Lightweight Endpoint-Context RGB Video Diffusion (PyTorch)

Top: Ground truth BAIR frames. Bottom: Generated middle frames conditioned on start and end frames.

Objective

This repository implements a lightweight endpoint-conditioned video diffusion model for generating the middle portion of a short video clip given observed start and end frames.

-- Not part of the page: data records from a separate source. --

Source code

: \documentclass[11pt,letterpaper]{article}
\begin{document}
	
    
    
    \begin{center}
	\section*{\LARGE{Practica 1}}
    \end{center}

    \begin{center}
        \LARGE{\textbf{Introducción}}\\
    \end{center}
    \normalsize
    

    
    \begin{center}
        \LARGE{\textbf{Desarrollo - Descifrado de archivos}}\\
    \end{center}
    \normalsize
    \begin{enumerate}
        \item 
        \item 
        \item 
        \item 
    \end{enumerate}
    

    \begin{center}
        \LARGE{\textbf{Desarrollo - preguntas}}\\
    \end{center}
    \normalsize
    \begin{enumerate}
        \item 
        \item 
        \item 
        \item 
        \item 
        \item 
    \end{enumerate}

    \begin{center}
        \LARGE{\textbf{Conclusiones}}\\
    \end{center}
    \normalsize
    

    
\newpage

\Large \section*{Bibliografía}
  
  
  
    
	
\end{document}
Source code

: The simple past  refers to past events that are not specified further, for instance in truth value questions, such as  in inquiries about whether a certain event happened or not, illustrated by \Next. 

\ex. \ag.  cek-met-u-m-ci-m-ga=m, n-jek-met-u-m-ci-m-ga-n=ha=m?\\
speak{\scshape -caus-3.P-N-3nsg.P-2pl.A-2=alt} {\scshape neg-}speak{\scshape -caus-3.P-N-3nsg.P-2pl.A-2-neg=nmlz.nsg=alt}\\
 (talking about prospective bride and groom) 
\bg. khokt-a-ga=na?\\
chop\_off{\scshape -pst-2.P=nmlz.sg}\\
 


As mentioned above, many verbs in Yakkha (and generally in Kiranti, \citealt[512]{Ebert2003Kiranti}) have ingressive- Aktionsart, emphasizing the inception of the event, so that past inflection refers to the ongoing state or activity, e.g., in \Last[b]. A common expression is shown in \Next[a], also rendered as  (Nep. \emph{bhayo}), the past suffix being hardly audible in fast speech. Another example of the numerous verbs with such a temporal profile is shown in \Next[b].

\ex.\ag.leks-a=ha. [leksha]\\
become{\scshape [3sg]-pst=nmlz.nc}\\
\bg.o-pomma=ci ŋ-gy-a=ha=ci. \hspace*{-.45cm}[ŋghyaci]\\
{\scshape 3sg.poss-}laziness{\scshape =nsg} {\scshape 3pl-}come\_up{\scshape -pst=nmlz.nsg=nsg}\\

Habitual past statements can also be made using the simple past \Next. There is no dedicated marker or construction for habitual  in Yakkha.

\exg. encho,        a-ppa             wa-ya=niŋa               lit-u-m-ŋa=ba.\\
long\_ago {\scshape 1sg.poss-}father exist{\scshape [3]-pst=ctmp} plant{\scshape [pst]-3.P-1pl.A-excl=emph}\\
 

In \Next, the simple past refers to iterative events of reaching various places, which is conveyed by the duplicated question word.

The training objective models:

[ p(\text{frames}_{K..T-K-1} \mid \text{first }K\text{ frames},\ \text{last }K\text{ frames}) ]

Default configuration:

K = 2

(--endpoint_context 2)

Example for T = 8:

Observed start:  [0,1]
Observed end:    [6,7]
Generated:       [2,3,4,5]

The model therefore learns motion interpolation under fixed temporal boundary conditions.

Training Data

The model is trained on BAIR Robot Pushing video sequences stored as MP4 files.

The dataset directory is expected to contain many short MP4 clips. The loader recursively scans the dataset directory and automatically constructs the train/validation splits.

Example structure:

data/
  videos_train/
      00001.mp4
      00002.mp4
      ...

  videos_val/
      10001.mp4
      10002.mp4

Each MP4 is decoded into fixed-length clips during training.

Returned tensor format:

clip: [C, T, H, W]

Where:

C = 3 (RGB default)
T = number of frames
H,W = spatial resolution

Grayscale mode is supported with:

--color_mode gray

Active Task: Middle Frame Generation

The model performs endpoint-conditioned temporal interpolation.

For clip length T and context length K:

start_context  = clip[:, :, :K]
middle_target  = clip[:, :, K:-K]
end_context    = clip[:, :, -K:]

Constraint:

T > 2K

Observed context frames are never denoised or regenerated.

Generated outputs are assembled as:

[exact_start_context, generated_middle..., exact_end_context]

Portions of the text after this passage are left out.